Best TV Commercial Ever?
" I'd Like to Teach the World to Sing (In Perfect Harmony) " is a pop song that originated as the jingle "Buy the World a Coke"  in the groundbreaking 1971 "Hilltop" television commercial for Coca-Cola and sung by The Hillside Singers . "Buy the World a Coke" was produced by Billy Davis and portrayed a positive message of hope and love, featuring a multicultural collection of teenagers on top of a hill appearing to sing the song.
The popularity of the jingle led to it being re-recorded in two versions; one by The New Seekers and another by The Hillside Singers , as a full-length song, dropping references to Coca-Cola. The song became a hit record in the US and the UK.

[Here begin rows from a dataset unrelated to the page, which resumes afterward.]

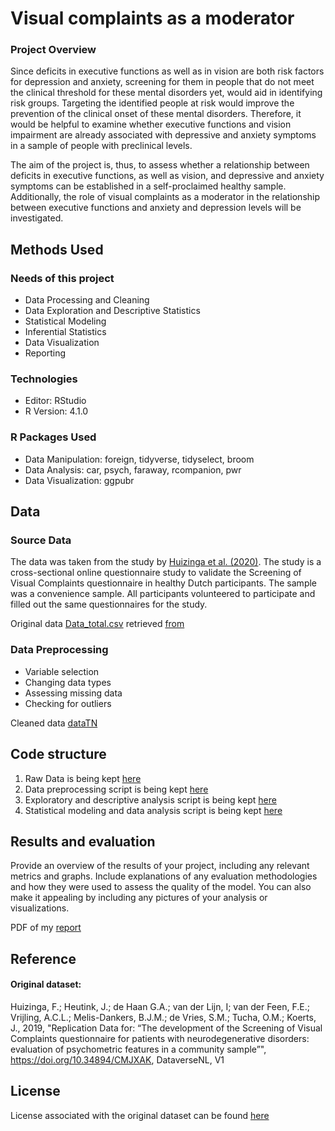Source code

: # Visual complaints as a moderator 

### Project Overview
Since deficits in executive functions as well as in vision are both risk factors for depression and anxiety, screening for them in people that do not meet the clinical threshold for these mental disorders yet, would aid in identifying risk groups. Targeting the identified people at risk would improve the prevention of the clinical onset of these mental disorders. Therefore, it would be helpful to examine whether executive functions and vision impairment are already associated with depressive and anxiety symptoms in a sample of people with preclinical levels. 

The aim of the project is, thus, to assess whether a relationship between deficits in executive functions, as well as vision, and depressive and anxiety symptoms can be established in a self-proclaimed healthy sample. Additionally, the role of visual complaints as a moderator in the relationship between executive functions and anxiety and depression levels will be investigated.  


## Methods Used

### Needs of this project
- Data Processing and Cleaning
- Data Exploration and Descriptive Statistics
- Statistical Modeling
- Inferential Statistics
- Data Visualization
- Reporting

### Technologies
- Editor: RStudio
- R Version: 4.1.0

### R Packages Used
- Data Manipulation: foreign, tidyverse, tidyselect, broom
- Data Analysis: car, psych, faraway, rcompanion, pwr
- Data Visualization: ggpubr

## Data
### Source Data
The data was taken from the study by [Huizinga et al. (2020)](https://pubmed.ncbi.nlm.nih.gov/32348342/). The study is a cross-sectional online questionnaire study to validate the Screening of Visual Complaints questionnaire in healthy Dutch participants. The sample was a convenience sample. All participants volunteered to participate and filled out the same questionnaires for the study. 

Original data [Data_total.csv](https://github.com/TheoN21/visual_complaints_moderation/blob/main/data/Data_total.csv) retrieved [from](https://dataverse.nl/dataset.xhtml?persistentId=doi:10.34894/CMJXAK)

### Data Preprocessing
- Variable selection
- Changing data types
- Assessing missing data
- Checking for outliers
  
Cleaned data [dataTN](https://github.com/TheoN21/visual_complaints_moderation/blob/main/data/dataTN.Rdata)

## Code structure
1. Raw Data is being kept [here](https://github.com/TheoN21/visual_complaints_moderation/blob/main/data/Data_total.csv) 
2. Data preprocessing script is being kept [here](https://github.com/TheoN21/visual_complaints_moderation/blob/main/0data_preprocessing.R)
3. Exploratory and descriptive analysis script is being kept [here](https://github.com/TheoN21/visual_complaints_moderation/blob/main/1exploratory_descriptive_analysis.R)
4. Statistical modeling and data analysis script is being kept [here](https://github.com/TheoN21/visual_complaints_moderation/blob/main/2statistical_modeling.R)

## Results and evaluation
Provide an overview of the results of your project, including any relevant metrics and graphs. Include explanations of any evaluation methodologies and how they were used to assess the quality of the model. You can also make it appealing by including any pictures of your analysis or visualizations.

PDF of my [report]()

## Reference
#### Original dataset: 
Huizinga, F.; Heutink, J.; de Haan G.A.; van der Lijn, I; van der Feen, F.E.; Vrijling, A.C.L.; Melis-Dankers, B.J.M.; de Vries, S.M.; Tucha, O.M.; Koerts, J., 2019, "Replication Data for: “The development of the Screening of Visual Complaints questionnaire for patients with neurodegenerative disorders: evaluation of psychometric features in a community sample”", https://doi.org/10.34894/CMJXAK, DataverseNL, V1 

## License 
License associated with the original dataset can be found [here](https://dataverse.org/best-practices/dataverse-community-norms)



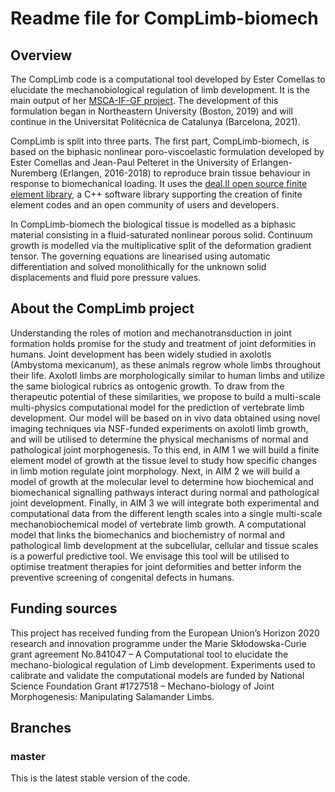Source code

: Readme file for CompLimb-biomech
==============================================

Overview
--------
The CompLimb code is a computational tool developed by Ester Comellas to elucidate the mechanobiological regulation of limb development. It is the main output of her [MSCA-IF-GF project](https://cordis.europa.eu/project/rcn/221578/factsheet/en). The development of this formulation began in Northeastern University (Boston, 2019) and will continue in the Universitat Politècnica de Catalunya (Barcelona, 2021).

CompLimb is split into three parts. The first part, CompLimb-biomech, is based on the biphasic nonlinear poro-viscoelastic formulation developed by Ester  Comellas and Jean-Paul Pelteret in the University of Erlangen-Nuremberg (Erlangen, 2016-2018) to reproduce brain tissue behaviour in response to biomechanical loading. It uses the [deal.II open source finite element library](https://www.dealii.org/), a C++ software library supporting the creation of finite element codes and an open community of users and developers. 

In CompLimb-biomech the biological tissue is modelled as a biphasic material consisting in a fluid-saturated nonlinear porous solid. Continuum growth is modelled via the multiplicative split of the deformation gradient tensor. The governing equations are linearised using automatic differentiation and solved monolithically for the unknown solid displacements and fluid pore pressure values.



About the CompLimb project
--------
Understanding the roles of motion and mechanotransduction in joint formation holds promise for the study and treatment of joint deformities in humans. Joint development has been widely studied in axolotls (Ambystoma mexicanum), as these animals regrow whole limbs throughout their life. Axolotl limbs are morphologically similar to human limbs and utilize the same biological rubrics as ontogenic growth. To draw from the therapeutic potential of these similarities, we propose to build a multi-scale multi-physics computational model for the prediction of vertebrate limb development. Our model will be based on in vivo data obtained using novel imaging techniques via NSF-funded experiments on axolotl limb growth, and will be utilised to determine the physical mechanisms of normal and pathological joint morphogenesis. To this end, in AIM 1 we will build a finite element model of growth at the tissue level to study how specific changes in limb motion regulate joint morphology. Next, in AIM 2 we will build a model of growth at the molecular level to determine how biochemical and biomechanical signalling pathways interact during normal and pathological joint development. Finally, in AIM 3 we will integrate both experimental and computational data from the different length scales into a single multi-scale mechanobiochemical model of vertebrate limb growth. A computational model that links the biomechanics and biochemistry of normal and pathological limb development at the subcellular, cellular and tissue scales is a powerful predictive tool. We envisage this tool will be utilised to optimise treatment therapies for joint deformities and better inform the preventive screening of congenital defects in humans.


 Funding sources
 --------
 This project has received funding from the European Union’s Horizon 2020 research and innovation programme under the Marie Skłodowska-Curie grant agreement No.841047 –  A Computational tool to elucidate the mechano-biological regulation of Limb development. Experiments used to calibrate and validate the computational models are funded by National Science Foundation Grant #1727518 –  Mechano-biology of Joint Morphogenesis: Manipulating Salamander Limbs.


Branches
---------------- 
### master
This is the latest stable version of the code.

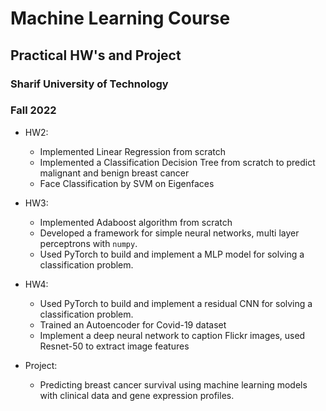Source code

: # Machine Learning Course
## Practical HW's and Project

### Sharif University of Technology
### Fall 2022

- HW2:
  - Implemented Linear Regression from scratch
  - Implemented a Classification Decision Tree from scratch to predict malignant and benign breast cancer
  - Face Classification by SVM on Eigenfaces
  
- HW3:
  - Implemented Adaboost algorithm from scratch
  - Developed a framework for simple neural networks, multi layer perceptrons with `numpy`.
  - Used PyTorch to build and implement a MLP model for solving a classification problem.

- HW4:
  - Used PyTorch to build and implement a residual CNN for solving a classification problem.
  - Trained an Autoencoder for Covid-19 dataset
  - Implement a deep neural network to caption Flickr images, used Resnet-50 to extract image features

- Project:
  - Predicting breast cancer survival using machine learning models with clinical data and gene expression profiles.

The idea originally came to Bill Backer , an advertising executive working for McCann Erickson , the agency responsible for Coca-Cola . Backer, Roger Cook and Billy Davis were delayed at Shannon Airport in Ireland. After a forced layover with many hot tempers, they noticed their fellow travelers the next morning were talking and joking while drinking Coca-Cola. Backer wrote the line "I'd like to buy the world a Coke" on a napkin and shared it with British hit songwriters Cook and Roger Greenaway .
The melody was derived from a previous jingle by Cook and Greenaway, originally called "True Love and Apple Pie"  that was recorded in 1971 by Susan Shirley. Cook, Greenaway, Backer, and Billy Davis reworked the song into a Coca-Cola radio jingle, which was performed by English pop group The New Seekers and recorded at Trident Studios in London. The radio jingle made its debut in February 1971 before being adapted for the iconic Coca-Cola "Hilltop" television commercial later that year.
The commercial ended with the statement:
On a hilltop in Italy,
We assembled young people
From all over the world...
To bring you this message
From Coca-Cola Bottlers
All over the world.
It's the real thing. Coke.
The song became so popular that its creators revised it, adding three verses and removing product references to create a full-length song appropriate for commercial release. The full-length song was re-recorded by both The Hillside Singers and The New Seekers and both versions became huge hits.